The Biggest Risk for Small Companies – Why Validation Matters
Imagine you’re a small biotech startup with a breakthrough product. You’ve spent years in R&D, securing funding, and preparing for the next stage—scaling up manufacturing. Everything seems to be on track, but there’s one crucial factor that could make or break your company: validation.
Unlike large pharmaceutical giants with decades of credibility and deep pockets, smaller companies don’t have the luxury of absorbing costly compliance mistakes. A single misstep during an FDA audit could result in delays, expensive rework, or, in the worst cases, shutting down entirely.
Through my work in validation, I’ve seen how larger companies leverage their history and established processes to navigate compliance challenges. When the FDA raises a concern, they can point to decades of production data and robust quality systems. Smaller companies, however, don’t have that track record to fall back on.

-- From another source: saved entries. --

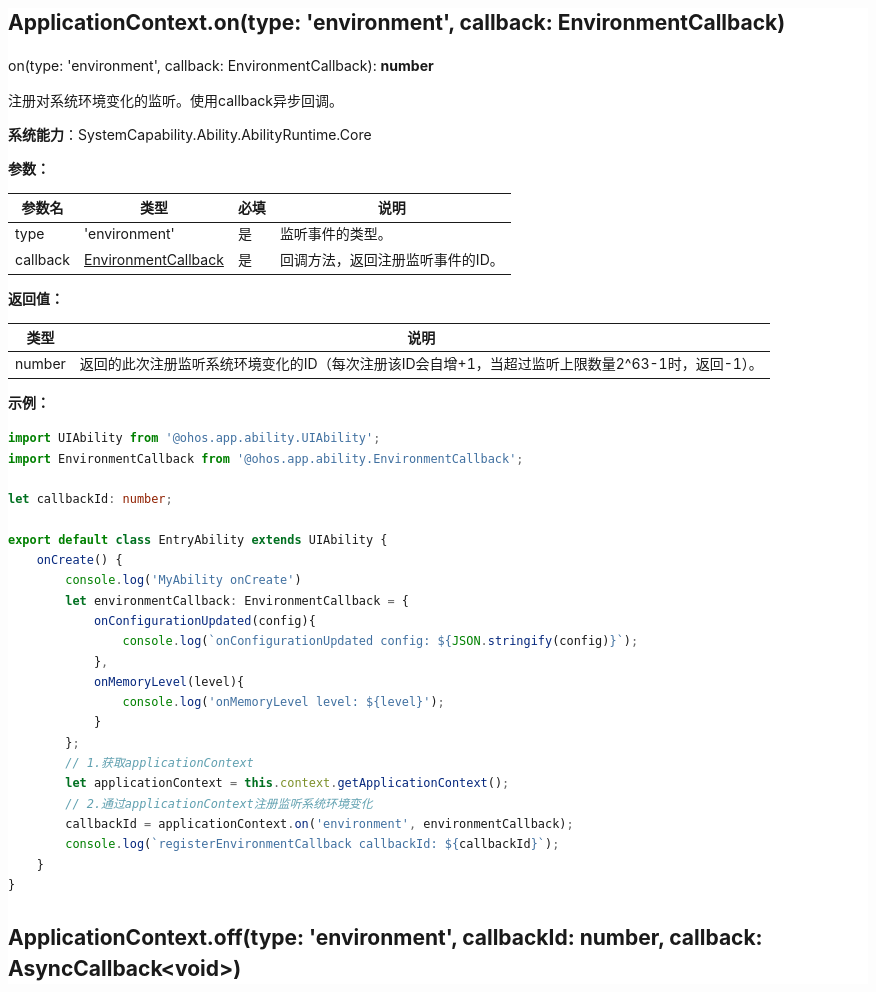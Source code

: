 ## ApplicationContext.on(type: 'environment', callback: EnvironmentCallback)

on(type: 'environment', callback: EnvironmentCallback): **number**

注册对系统环境变化的监听。使用callback异步回调。

**系统能力**：SystemCapability.Ability.AbilityRuntime.Core

**参数：**

| 参数名                   | 类型     | 必填 | 说明                           |
| ------------------------ | -------- | ---- | ------------------------------ |
| type | 'environment' | 是   | 监听事件的类型。 |
| callback | [EnvironmentCallback](js-apis-app-ability-environmentCallback.md) | 是   | 回调方法，返回注册监听事件的ID。 |

**返回值：**

| 类型   | 说明                           |
| ------ | ------------------------------ |
| number | 返回的此次注册监听系统环境变化的ID（每次注册该ID会自增+1，当超过监听上限数量2^63-1时，返回-1）。|

**示例：**

```ts
import UIAbility from '@ohos.app.ability.UIAbility';
import EnvironmentCallback from '@ohos.app.ability.EnvironmentCallback';

let callbackId: number;

export default class EntryAbility extends UIAbility {
    onCreate() {
        console.log('MyAbility onCreate')
        let environmentCallback: EnvironmentCallback = {
            onConfigurationUpdated(config){
                console.log(`onConfigurationUpdated config: ${JSON.stringify(config)}`);
            },
            onMemoryLevel(level){
                console.log('onMemoryLevel level: ${level}');
            }
        };
        // 1.获取applicationContext
        let applicationContext = this.context.getApplicationContext();
        // 2.通过applicationContext注册监听系统环境变化
        callbackId = applicationContext.on('environment', environmentCallback);
        console.log(`registerEnvironmentCallback callbackId: ${callbackId}`);
    }
}
```

## ApplicationContext.off(type: 'environment', callbackId: number, callback: AsyncCallback\<void>)
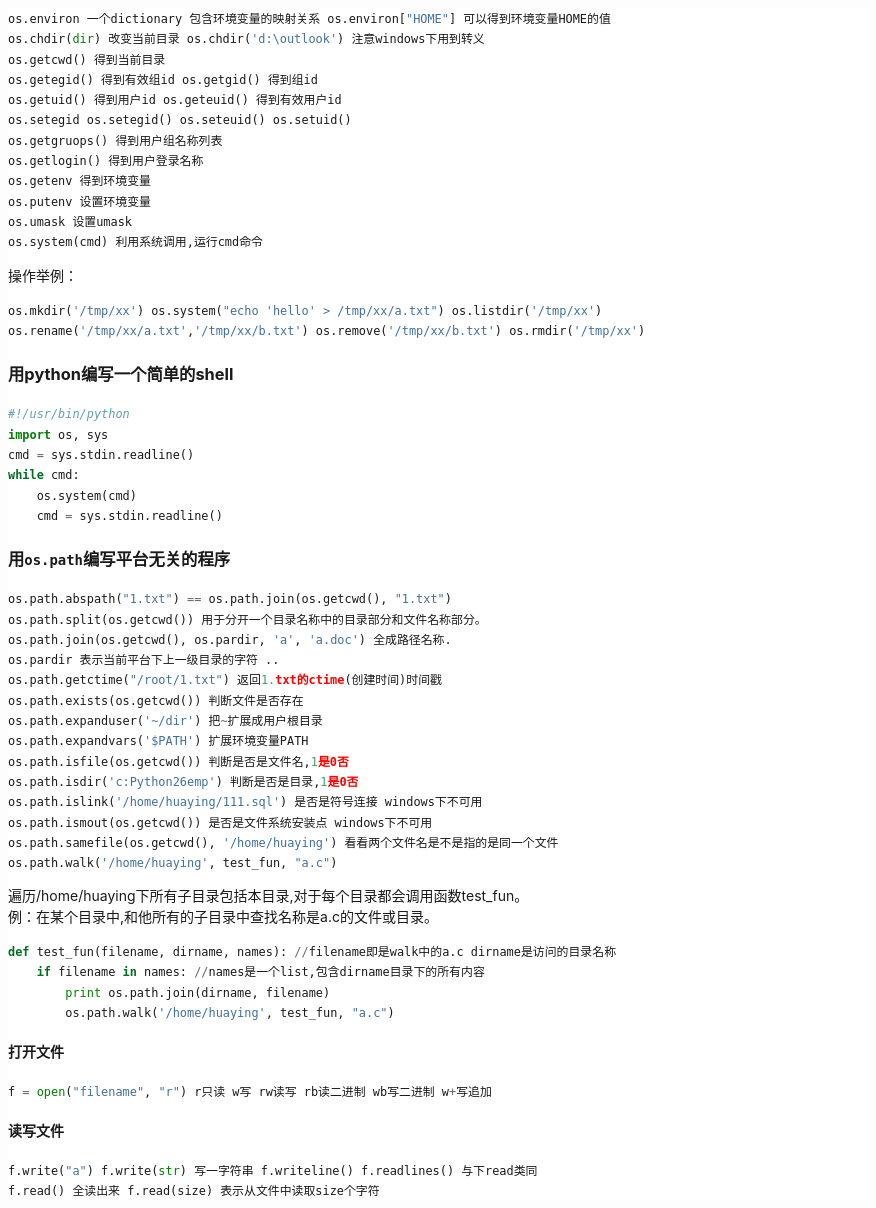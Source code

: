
 ```python
os.environ 一个dictionary 包含环境变量的映射关系 os.environ["HOME"] 可以得到环境变量HOME的值
os.chdir(dir) 改变当前目录 os.chdir('d:\outlook') 注意windows下用到转义
os.getcwd() 得到当前目录
os.getegid() 得到有效组id os.getgid() 得到组id
os.getuid() 得到用户id os.geteuid() 得到有效用户id
os.setegid os.setegid() os.seteuid() os.setuid()
os.getgruops() 得到用户组名称列表
os.getlogin() 得到用户登录名称
os.getenv 得到环境变量
os.putenv 设置环境变量
os.umask 设置umask
os.system(cmd) 利用系统调用,运行cmd命令
```
操作举例：
```python
os.mkdir('/tmp/xx') os.system("echo 'hello' > /tmp/xx/a.txt") os.listdir('/tmp/xx')
os.rename('/tmp/xx/a.txt','/tmp/xx/b.txt') os.remove('/tmp/xx/b.txt') os.rmdir('/tmp/xx')
```
<a name="iXa7h"></a>
### 用python编写一个简单的shell
```python
#!/usr/bin/python
import os, sys
cmd = sys.stdin.readline()
while cmd:
    os.system(cmd)
    cmd = sys.stdin.readline()
```
<a name="mjjRy"></a>
### 用`os.path`编写平台无关的程序
```python
os.path.abspath("1.txt") == os.path.join(os.getcwd(), "1.txt")
os.path.split(os.getcwd()) 用于分开一个目录名称中的目录部分和文件名称部分。
os.path.join(os.getcwd(), os.pardir, 'a', 'a.doc') 全成路径名称.
os.pardir 表示当前平台下上一级目录的字符 ..
os.path.getctime("/root/1.txt") 返回1.txt的ctime(创建时间)时间戳
os.path.exists(os.getcwd()) 判断文件是否存在
os.path.expanduser('~/dir') 把~扩展成用户根目录
os.path.expandvars('$PATH') 扩展环境变量PATH
os.path.isfile(os.getcwd()) 判断是否是文件名,1是0否
os.path.isdir('c:Python26emp') 判断是否是目录,1是0否
os.path.islink('/home/huaying/111.sql') 是否是符号连接 windows下不可用
os.path.ismout(os.getcwd()) 是否是文件系统安装点 windows下不可用
os.path.samefile(os.getcwd(), '/home/huaying') 看看两个文件名是不是指的是同一个文件
os.path.walk('/home/huaying', test_fun, "a.c")
```
遍历/home/huaying下所有子目录包括本目录,对于每个目录都会调用函数test_fun。<br />例：在某个目录中,和他所有的子目录中查找名称是a.c的文件或目录。
```python
def test_fun(filename, dirname, names): //filename即是walk中的a.c dirname是访问的目录名称
    if filename in names: //names是一个list,包含dirname目录下的所有内容
        print os.path.join(dirname, filename)
        os.path.walk('/home/huaying', test_fun, "a.c")
```
<a name="M0vW5"></a>
#### 打开文件
```python
f = open("filename", "r") r只读 w写 rw读写 rb读二进制 wb写二进制 w+写追加
```
<a name="FYE0v"></a>
#### 读写文件
```python
f.write("a") f.write(str) 写一字符串 f.writeline() f.readlines() 与下read类同
f.read() 全读出来 f.read(size) 表示从文件中读取size个字符
```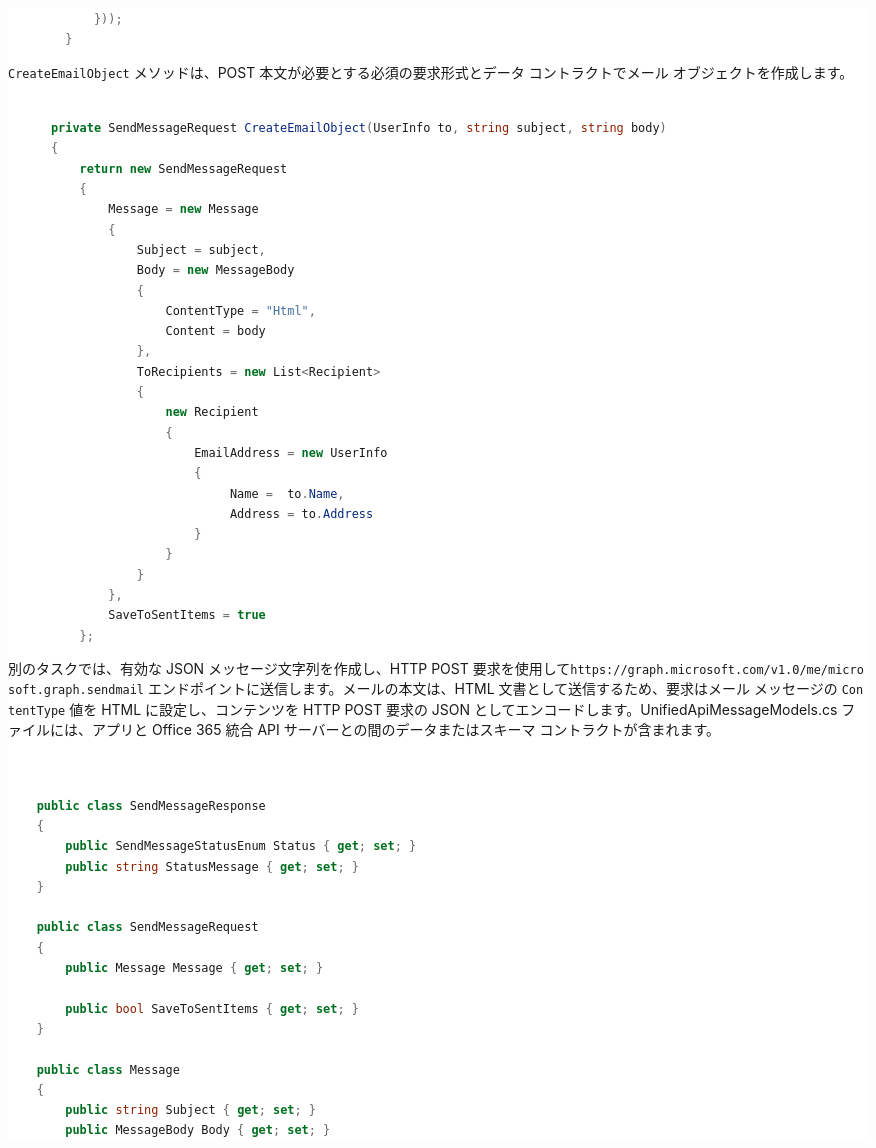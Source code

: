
 ```c#
            }));
        }

```


``CreateEmailObject`` メソッドは、POST 本文が必要とする必須の要求形式とデータ コントラクトでメール オブジェクトを作成します。


  ```c#

        private SendMessageRequest CreateEmailObject(UserInfo to, string subject, string body)
        {
            return new SendMessageRequest
            {
                Message = new Message
                {
                    Subject = subject,
                    Body = new MessageBody
                    {
                        ContentType = "Html",
                        Content = body
                    },
                    ToRecipients = new List<Recipient>
                    {
                        new Recipient
                        {
                            EmailAddress = new UserInfo
                            {
                                 Name =  to.Name,
                                 Address = to.Address
                            }
                        }
                    }
                },
                SaveToSentItems = true
            };

```

別のタスクでは、有効な JSON メッセージ文字列を作成し、HTTP POST 要求を使用して``https://graph.microsoft.com/v1.0/me/microsoft.graph.sendmail`` エンドポイントに送信します。メールの本文は、HTML 文書として送信するため、要求はメール メッセージの ``ContentType`` 値を HTML に設定し、コンテンツを HTTP POST 要求の JSON としてエンコードします。UnifiedApiMessageModels.cs ファイルには、アプリと Office 365 統合 API サーバーとの間のデータまたはスキーマ コントラクトが含まれます。



```c#


    public class SendMessageResponse
    {
        public SendMessageStatusEnum Status { get; set; }
        public string StatusMessage { get; set; }
    }

    public class SendMessageRequest
    {
        public Message Message { get; set; }

        public bool SaveToSentItems { get; set; }
    }

    public class Message
    {
        public string Subject { get; set; }
        public MessageBody Body { get; set; }
```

They must demonstrate compliance from the start, proving that their processes are reliable, repeatable, and well-documented.
Without a strong validation strategy, even an innovative product might never reach the market. The cost of addressing compliance issues after the fact can be overwhelming—sometimes too much for a startup to recover from. That’s why small companies need to take validation seriously from day one.
In my conversation with the IP Café podcast, I discussed why startups and smaller manufacturers need to prioritize validation early. If you’re working in the life sciences space, the key takeaway is simple: you can’t afford to get validation wrong.